Apart from the Korean War and the first Gulf conflict, only very few of the United Nations missions set up to address conflicts early on in the Organization’s existence approximated the conflicts envisaged by the founding fathers of the United Nations i.e., inter-state conflicts.


These were the United Nations Truce Supervision Organization (1948), the United Nations Military Observer Group in India and Pakistan (1949), the United Nations India-Pakistan Observation Mission (1956) and the United Nations Disengagement Observer Force (1974).


The inter-state character of these Missions was clear from the designations of the missions. The missions usually bore the names the feuding countries involved; were specifically assigned ‘truce supervision’ as their purposes of or were termed ‘disengagement observer force’.

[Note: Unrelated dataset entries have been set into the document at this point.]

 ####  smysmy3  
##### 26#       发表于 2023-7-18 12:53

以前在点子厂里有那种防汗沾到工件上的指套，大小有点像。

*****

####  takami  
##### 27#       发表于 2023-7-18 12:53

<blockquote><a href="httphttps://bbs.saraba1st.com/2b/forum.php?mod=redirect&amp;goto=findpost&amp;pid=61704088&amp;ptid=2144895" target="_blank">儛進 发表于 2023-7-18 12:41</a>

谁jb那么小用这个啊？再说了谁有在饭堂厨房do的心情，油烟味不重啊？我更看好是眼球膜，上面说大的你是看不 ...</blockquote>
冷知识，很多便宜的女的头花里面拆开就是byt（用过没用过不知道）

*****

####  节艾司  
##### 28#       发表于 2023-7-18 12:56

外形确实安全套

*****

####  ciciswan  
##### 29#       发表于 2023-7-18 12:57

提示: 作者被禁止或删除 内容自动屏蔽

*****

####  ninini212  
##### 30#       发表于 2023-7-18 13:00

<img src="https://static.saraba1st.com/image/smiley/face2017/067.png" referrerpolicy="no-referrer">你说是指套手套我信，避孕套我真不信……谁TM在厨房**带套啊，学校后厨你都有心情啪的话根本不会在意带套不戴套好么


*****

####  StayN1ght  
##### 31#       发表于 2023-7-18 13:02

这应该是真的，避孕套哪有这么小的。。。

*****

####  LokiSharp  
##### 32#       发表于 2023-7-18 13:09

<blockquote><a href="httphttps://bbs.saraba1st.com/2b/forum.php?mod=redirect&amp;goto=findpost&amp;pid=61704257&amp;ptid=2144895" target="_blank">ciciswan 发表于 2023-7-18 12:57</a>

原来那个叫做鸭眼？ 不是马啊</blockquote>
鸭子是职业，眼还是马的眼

The majority of the later United Nations Missions have operated ‘intra-state’ and seemingly in violation of the principle of the the domestic jurisdiction of states.


What then is the legal basis of these ‘peacekeeping operations’?


The United Nations peacekeeping is ‘a unique and dynamic instrument developed by the Organization as a way to help countries torn by conflict create the conditions for lasting peace’.


Clearly, peacekeeping operations, to the benefit of peace nevertheless, largely require the United Nations to involve itself in matters essentially within the domestic jurisdiction of Members, something not intended by the Charter.


Again, in the words of the United Nations, Dag Hammarskjöld, the second United Nations Secretary-General is said to have captured this ‘legal grey area’ by saying that peacekeeping operations belonged to "Chapter Six and a Half" of the Charter, placing the operation between traditional methods of resolving disputes peacefully, such as negotiation and mediation under Chapter VI, and more forceful action as authorized under Chapter VII.


After all, having died overseeing the first United Nations mission in Congo in 1961, he is considered to be the father of peacekeeping operations.